Summary: Scaling out with an additional compute node fails during ceph-ansible run
Product: Red Hat OpenStack Reporter: Marius Cornea <mcornea>
Component: documentationAssignee: Laura Marsh <lmarsh>
Status: CLOSED CURRENTRELEASE QA Contact: RHOS Documentation Team <rhos-docs>
Severity: medium Docs Contact:
Priority: low    
Version: 15.0 (Stein)CC: dbecker, dcadzow, dsavinea, fpantano, gabrioux, gcharot, gfidente, johfulto, jvisser, lmarsh, mburns, morazi, ssmolyak, tenobreg
Target Milestone: z1Keywords: Triaged, ZStream
Target Release: 15.0 (Stein)   
Hardware: Unspecified   
OS: Unspecified   
Whiteboard:
Fixed In Version: Doc Type: If docs needed, set a value
Doc Text:
Story Points: ---
Clone Of: Environment:
Last Closed: 2019-10-21 19:43:57 UTC Type: Bug
Regression: --- Mount Type: ---
Documentation: --- CRM:
Verified Versions: Category: ---
oVirt Team: --- RHEL 7.3 requirements from Atomic Host:
Cloudforms Team: --- Target Upstream Version:
Embargoed:

Description Marius Cornea 2019-05-06 15:59:50 UTC
Description of problem:


Scaling out with an additional compute node fails during ceph-ansible run.

Version-Release number of selected component (if applicable):
ceph-ansible-4.0.0-0.1.rc5.el8cp.noarch

How reproducible:
100%

Steps to Reproduce:
1. Deploy overcloud on pre-deployed servers with 3controllers  2computes 3ceph nodes
2. Remove one compute node
3. Blacklist already existing compute nodes
4. Run overcloud deploy to add one more additional compute node to the setup.

Actual results:
Fails during ceph-ansible, attaching the ceph-ansible playbook output.

Expected results:
No failures.

Additional info:
Attaching job artifacts.

Comment 13 John Fulton 2019-06-10 16:11:36 UTC
We already document how a user can override the relevant parameters:

 https://access.redhat.com/documentation/en-us/red_hat_openstack_platform/13/html-single/fast_forward_upgrades/index#increasing-the-restart-delay-for-large-ceph-clusters

I suspect we'll be able to reproduce much less frequently (perhaps not at all?) with the following overrides:

parameter_defaults:
  CephAnsibleExtraConfig:
    health_mon_check_retries: 10
    health_mon_check_delay: 20

Perhaps we just need the docbug in the scale up documentation suggesting the above.
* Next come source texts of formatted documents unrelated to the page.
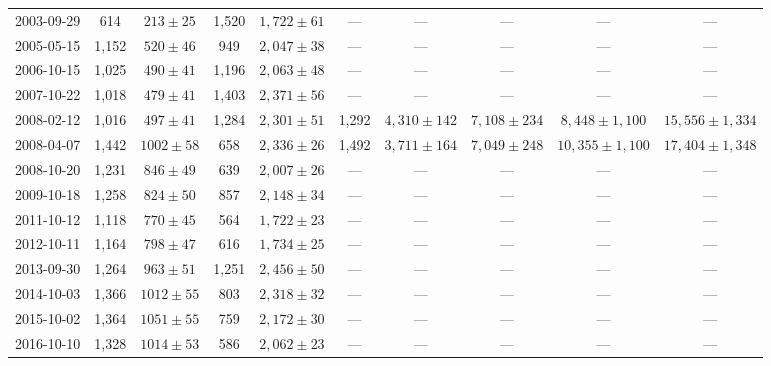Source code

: \begin{landscape}
\begin{longtable}{cccccccccc}
{2003-09-29} & 614 & {$213  \pm  25$} & 1,520 & {$1,722 \pm 61$} & --- & --- & --- & --- & --- \\
{2005-05-15} & 1,152 & {$520  \pm  46$} & 949 & {$2,047 \pm 38$} & --- & --- & --- & --- & --- \\
{2006-10-15} & 1,025 & {$490  \pm  41$} & 1,196 & {$2,063 \pm 48$} & --- & --- & --- & --- & --- \\
{2007-10-22} & 1,018 & {$479  \pm  41$} & 1,403 & {$2,371 \pm 56$} & --- & --- & --- & --- & --- \\
{2008-02-12} & 1,016 & {$497  \pm  41$} & 1,284 & {$2,301 \pm 51$} & 1,292 & {$4,310 \pm 142$} & {$7,108 \pm 234$} & {$8,448 \pm 1,100$} & {$15,556 \pm 1,334$} \\
{2008-04-07} & 1,442 & {$1002  \pm  58$} & 658 & {$2,336 \pm 26$} & 1,492 & {$3,711 \pm 164$} & {$7,049 \pm 248$} & {$10,355 \pm 1,100$} & {$17,404 \pm 1,348$} \\
{2008-10-20} & 1,231 & {$846  \pm  49$} & 639 & {$2,007 \pm 26$} & --- & --- & --- & --- & --- \\
{2009-10-18} & 1,258 & {$824  \pm  50$} & 857 & {$2,148 \pm 34$} & --- & --- & --- & --- & --- \\
{2011-10-12} & 1,118 & {$770  \pm  45$} & 564 & {$1,722 \pm 23$} & --- & --- & --- & --- & --- \\
{2012-10-11} & 1,164 & {$798  \pm  47$} & 616 & {$1,734 \pm 25$} & --- & --- & --- & --- & --- \\
{2013-09-30} & 1,264 & {$963  \pm  51$} & 1,251 & {$2,456 \pm 50$} & --- & --- & --- & --- & --- \\
{2014-10-03} & 1,366 & {$1012  \pm  55$} & 803 & {$2,318 \pm 32$} & --- & --- & --- & --- & --- \\
{2015-10-02} & 1,364 & {$1051  \pm  55$} & 759 & {$2,172 \pm 30$} & --- & --- & --- & --- & --- \\
{2016-10-10} & 1,328 & {$1014  \pm  53$} & 586 & {$2,062 \pm 23$} & --- & --- & --- & --- & --- \\
\end{longtable} 
\end{landscape} 
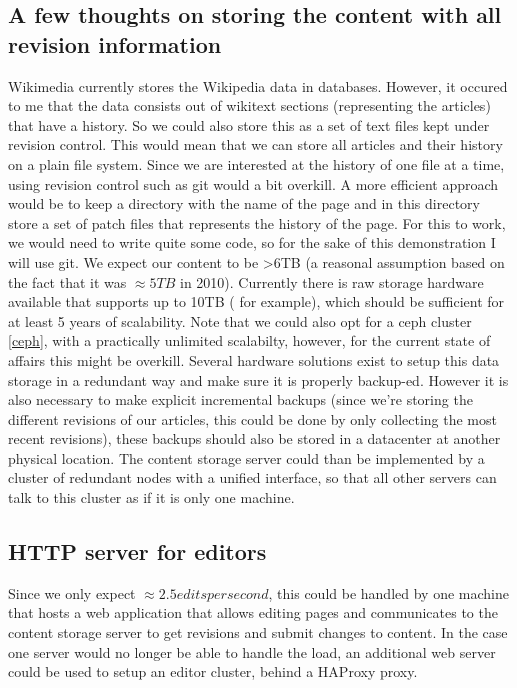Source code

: \documentclass[12pt]{report}
\begin{document}
\subsection{A few thoughts on storing the content with all revision
  information}
Wikimedia currently stores the Wikipedia data in databases. However,
it occured to me that the data consists out of wikitext sections
(representing the articles) that have a history. So we could also
store this as a set of text files kept under revision control.
This would mean that we can store all articles and their history on a
plain file system.
Since we are interested at the history of one file at a time, using 
revision control such as git would a bit overkill. A more efficient
approach would be to keep a directory with the name of the page and in
this directory store a set of patch files that represents the history of the
page.
For this to work, we would need to write quite some code, so for the
sake of this demonstration I will use git.
We expect our content to be >6TB (a reasonal assumption based on
the fact that it was $\approx 5TB$ in 2010). Currently there is raw
storage hardware available that supports up to 10TB
(\cite{hp_10TB_storage} for example), which should be
sufficient for at least 5 years of scalability.
Note that we could also opt for a ceph cluster \ref{ceph}, with a
practically unlimited scalabilty, however, for the current state of
affairs this might be overkill.
Several hardware solutions exist to setup this data storage in a
redundant way and make sure it is properly backup-ed. However it is
also necessary to make explicit incremental backups (since
we're storing the different revisions of our articles, this could be
done by only collecting the most recent revisions), these backups
should also be stored in a datacenter at another physical location.
The content storage server could than be implemented by a cluster of
redundant nodes with a unified interface, so that all other servers
can talk to this cluster as if it is only one machine.

\subsection{HTTP server for editors}
Since we only expect $\approx 2.5 edits per second$, this could be
handled by one machine that hosts a web application that allows
editing pages and communicates to the content storage server to get
revisions and submit changes to content.
In the case one server would no longer be able to handle the load, an
additional web server could be used to setup an editor cluster, behind
a HAProxy proxy.
\end{document}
As a follow up we can request higher defaults for ceph-ansible.

Comment 19 Francesco Pantano 2019-06-13 16:00:10 UTC
Hi Marius, we've seen the variable names used are wrong, so I think the last attempts are not valid.
Can you try to run again the jobs using the following:

  CephAnsibleExtraConfig:
    handler_health_mon_check_retries: 10
    handler_health_mon_check_delay: 20

Thanks.

Comment 20 Marius Cornea 2019-06-14 21:53:09 UTC
(In reply to fpantano from comment #19)
> Hi Marius, we've seen the variable names used are wrong, so I think the last
> attempts are not valid.
> Can you try to run again the jobs using the following:
> 
>   CephAnsibleExtraConfig:
>     handler_health_mon_check_retries: 10
>     handler_health_mon_check_delay: 20
> 
> Thanks.

I've had multiple runs with the new parameters in place and I wasn't able to reproduce the issue reported initially so I think we're good.

Comment 21 Laura Marsh 2019-06-25 19:27:16 UTC
OSP 15; put the content in the Director Installation & Usage Guide in the "Scaling overcloud nodes" section.

Comment 28 Giulio Fidente 2019-09-11 13:40:25 UTC
We raised the timeouts in ceph-ansible itself [1], this should be even less likely to be hit, lowering severity.

1. https://bugzilla.redhat.com/show_bug.cgi?id=1718981